HOW TO COMPLETE THIS TASK: Report only how many lines below include "documentclass".

SUPPLIED RECORDS:
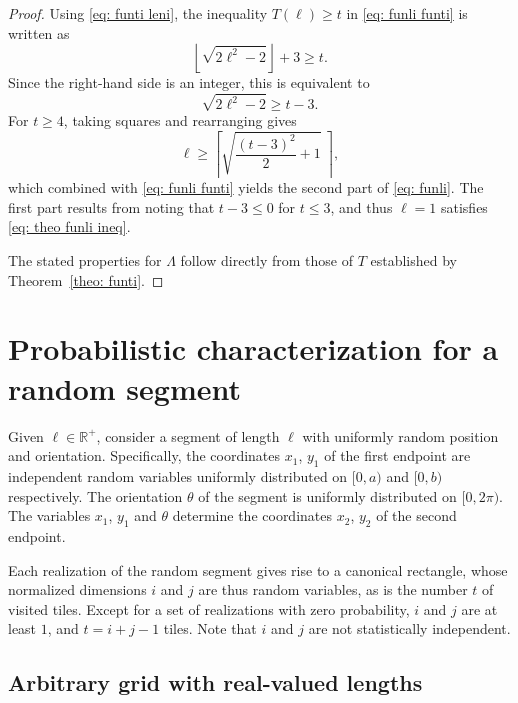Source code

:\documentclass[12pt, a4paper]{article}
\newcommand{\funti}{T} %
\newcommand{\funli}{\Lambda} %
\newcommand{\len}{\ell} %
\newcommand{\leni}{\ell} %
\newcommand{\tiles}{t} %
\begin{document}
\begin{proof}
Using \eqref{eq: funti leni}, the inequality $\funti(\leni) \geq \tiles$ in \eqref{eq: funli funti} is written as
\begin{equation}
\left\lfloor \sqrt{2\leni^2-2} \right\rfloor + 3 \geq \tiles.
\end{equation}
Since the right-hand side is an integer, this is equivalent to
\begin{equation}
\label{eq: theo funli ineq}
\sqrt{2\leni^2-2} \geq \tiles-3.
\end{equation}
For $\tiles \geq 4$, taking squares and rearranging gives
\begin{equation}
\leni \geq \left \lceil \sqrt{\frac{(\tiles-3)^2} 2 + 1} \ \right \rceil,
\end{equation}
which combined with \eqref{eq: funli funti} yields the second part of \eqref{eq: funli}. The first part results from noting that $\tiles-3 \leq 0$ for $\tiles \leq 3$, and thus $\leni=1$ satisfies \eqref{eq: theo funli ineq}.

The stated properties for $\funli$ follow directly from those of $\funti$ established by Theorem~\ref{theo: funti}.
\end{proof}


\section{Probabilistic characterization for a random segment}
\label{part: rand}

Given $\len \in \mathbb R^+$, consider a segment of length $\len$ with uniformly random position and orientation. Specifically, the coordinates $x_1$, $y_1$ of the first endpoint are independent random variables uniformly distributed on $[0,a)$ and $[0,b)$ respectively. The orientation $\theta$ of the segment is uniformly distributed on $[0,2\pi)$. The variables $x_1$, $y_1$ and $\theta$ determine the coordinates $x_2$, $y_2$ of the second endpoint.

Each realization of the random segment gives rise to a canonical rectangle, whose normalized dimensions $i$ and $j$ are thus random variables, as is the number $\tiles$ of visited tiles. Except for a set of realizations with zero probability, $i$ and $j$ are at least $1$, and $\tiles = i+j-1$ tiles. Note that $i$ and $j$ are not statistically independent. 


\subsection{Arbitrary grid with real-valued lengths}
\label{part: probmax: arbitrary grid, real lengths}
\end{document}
...
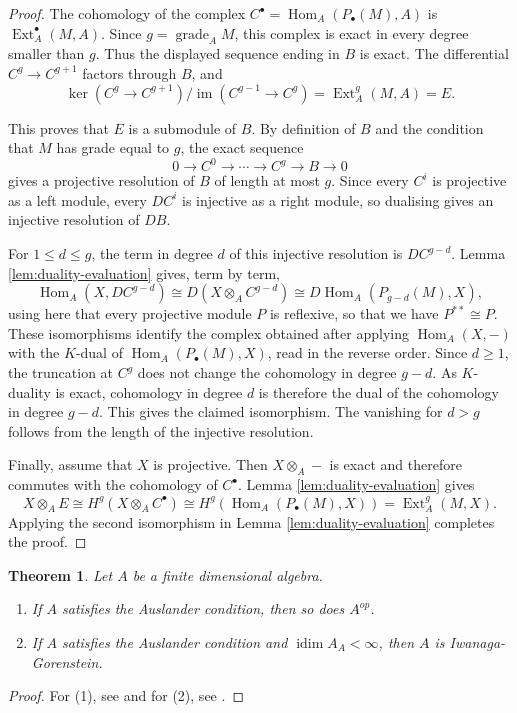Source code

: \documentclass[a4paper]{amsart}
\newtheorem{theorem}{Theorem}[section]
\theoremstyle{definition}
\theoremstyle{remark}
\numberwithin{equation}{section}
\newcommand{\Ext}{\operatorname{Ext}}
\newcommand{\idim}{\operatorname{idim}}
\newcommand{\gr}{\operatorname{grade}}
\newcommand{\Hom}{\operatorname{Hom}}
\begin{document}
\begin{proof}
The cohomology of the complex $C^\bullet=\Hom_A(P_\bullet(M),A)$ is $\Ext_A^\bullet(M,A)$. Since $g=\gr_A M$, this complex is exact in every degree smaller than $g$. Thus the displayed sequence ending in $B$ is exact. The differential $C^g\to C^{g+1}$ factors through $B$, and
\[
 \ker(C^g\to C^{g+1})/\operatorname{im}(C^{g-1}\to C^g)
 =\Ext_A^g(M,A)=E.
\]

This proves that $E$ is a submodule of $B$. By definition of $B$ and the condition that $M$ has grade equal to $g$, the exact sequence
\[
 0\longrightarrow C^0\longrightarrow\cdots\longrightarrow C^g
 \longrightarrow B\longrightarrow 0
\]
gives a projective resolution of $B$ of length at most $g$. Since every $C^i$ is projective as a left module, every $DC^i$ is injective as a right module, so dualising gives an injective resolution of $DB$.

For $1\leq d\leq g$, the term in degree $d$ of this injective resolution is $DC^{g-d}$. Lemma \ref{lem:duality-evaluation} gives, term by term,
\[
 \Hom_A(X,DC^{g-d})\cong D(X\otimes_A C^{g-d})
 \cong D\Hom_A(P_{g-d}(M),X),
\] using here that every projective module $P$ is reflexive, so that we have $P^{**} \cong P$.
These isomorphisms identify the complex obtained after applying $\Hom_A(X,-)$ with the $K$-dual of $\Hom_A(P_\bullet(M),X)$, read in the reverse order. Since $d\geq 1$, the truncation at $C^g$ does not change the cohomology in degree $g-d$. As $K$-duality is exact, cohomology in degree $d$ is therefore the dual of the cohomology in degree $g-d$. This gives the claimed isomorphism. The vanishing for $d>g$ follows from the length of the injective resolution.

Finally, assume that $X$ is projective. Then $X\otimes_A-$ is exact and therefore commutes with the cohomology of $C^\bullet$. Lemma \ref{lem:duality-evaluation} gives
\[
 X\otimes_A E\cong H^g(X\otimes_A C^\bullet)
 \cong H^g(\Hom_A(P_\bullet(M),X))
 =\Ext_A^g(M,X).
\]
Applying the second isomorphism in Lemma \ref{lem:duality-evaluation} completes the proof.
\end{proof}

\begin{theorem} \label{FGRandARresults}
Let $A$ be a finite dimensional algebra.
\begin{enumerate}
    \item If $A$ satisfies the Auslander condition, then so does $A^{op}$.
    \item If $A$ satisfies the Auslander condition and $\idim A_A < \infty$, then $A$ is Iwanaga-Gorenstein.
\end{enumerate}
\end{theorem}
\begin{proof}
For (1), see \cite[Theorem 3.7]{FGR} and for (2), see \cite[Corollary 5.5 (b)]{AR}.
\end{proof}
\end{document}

TASK OUTPUT: 2